Burhān (Muḥammad Ḥusayn ibn Ḵhalaf Tabrīzī, fl. seventeenth century)
Burhān-i qāṭiʻ برهان قاطع (Burhan’s definitive dictionary)
India, 1699
MS Add.188 f.1v
Lewis had a special interest in dictionaries, owning ten in all. This Persian dictionary, dated 1699, was compiled in India by Muḥammad Ḥusayn ibn Ḵhalaf Tabrīzī, who used the pen-name Burhān. He completed the work in 1651 and dedicated it to Abdullah Qutb Shah, the seventh sultan of the Shiʿite dynasty of Golconda in the Deccan, who ruled from 1626 to1672. Burhān’s fame, however, is due to the great popularity which his dictionary acquired.
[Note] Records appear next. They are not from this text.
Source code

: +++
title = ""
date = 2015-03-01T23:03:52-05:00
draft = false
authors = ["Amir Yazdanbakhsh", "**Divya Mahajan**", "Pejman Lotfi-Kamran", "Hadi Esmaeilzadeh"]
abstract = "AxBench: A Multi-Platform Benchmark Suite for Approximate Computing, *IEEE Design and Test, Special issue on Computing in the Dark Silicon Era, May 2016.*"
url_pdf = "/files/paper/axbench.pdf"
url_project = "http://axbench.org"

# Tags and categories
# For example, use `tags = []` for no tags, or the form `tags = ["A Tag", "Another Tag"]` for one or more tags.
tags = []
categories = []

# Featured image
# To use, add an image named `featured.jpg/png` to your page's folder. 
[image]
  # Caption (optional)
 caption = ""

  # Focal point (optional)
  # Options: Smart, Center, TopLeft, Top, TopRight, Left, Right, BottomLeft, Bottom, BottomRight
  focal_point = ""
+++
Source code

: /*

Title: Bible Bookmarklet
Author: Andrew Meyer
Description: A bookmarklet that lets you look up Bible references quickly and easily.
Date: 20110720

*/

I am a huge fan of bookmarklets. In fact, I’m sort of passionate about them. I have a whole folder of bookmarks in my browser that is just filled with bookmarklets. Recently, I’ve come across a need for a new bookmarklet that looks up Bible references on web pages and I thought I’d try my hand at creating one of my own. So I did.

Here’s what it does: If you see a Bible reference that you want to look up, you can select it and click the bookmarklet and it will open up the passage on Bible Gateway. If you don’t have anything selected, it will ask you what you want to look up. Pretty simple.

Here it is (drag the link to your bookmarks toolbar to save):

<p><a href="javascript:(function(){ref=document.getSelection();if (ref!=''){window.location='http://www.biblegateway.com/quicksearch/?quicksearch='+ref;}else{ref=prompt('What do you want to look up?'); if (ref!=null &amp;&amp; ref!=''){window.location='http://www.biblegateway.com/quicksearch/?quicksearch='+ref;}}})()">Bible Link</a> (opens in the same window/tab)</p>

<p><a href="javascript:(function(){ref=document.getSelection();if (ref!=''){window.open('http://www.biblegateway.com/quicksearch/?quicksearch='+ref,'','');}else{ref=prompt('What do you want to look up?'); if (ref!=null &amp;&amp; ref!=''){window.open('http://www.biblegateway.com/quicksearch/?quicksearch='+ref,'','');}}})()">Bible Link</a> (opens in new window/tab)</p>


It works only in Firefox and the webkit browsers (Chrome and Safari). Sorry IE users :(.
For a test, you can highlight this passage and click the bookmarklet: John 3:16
This can be attributed to its disciplined arrangement of word order and the fact that Burhān combines meanings derived from other dictionaries into one volume. Frequently reproduced in manuscript from, it became a basis for subsequent Persian dictionaries. The spread of printing further increased its popularity, and numerous later editions were produced in India and Iran. The Burhān-i qāṭiʻ was more widely used by writers and linguists than any other Persian dictionary and would have been a relatively new at the time Lewis was in India and probably a valuable acquisition for his library.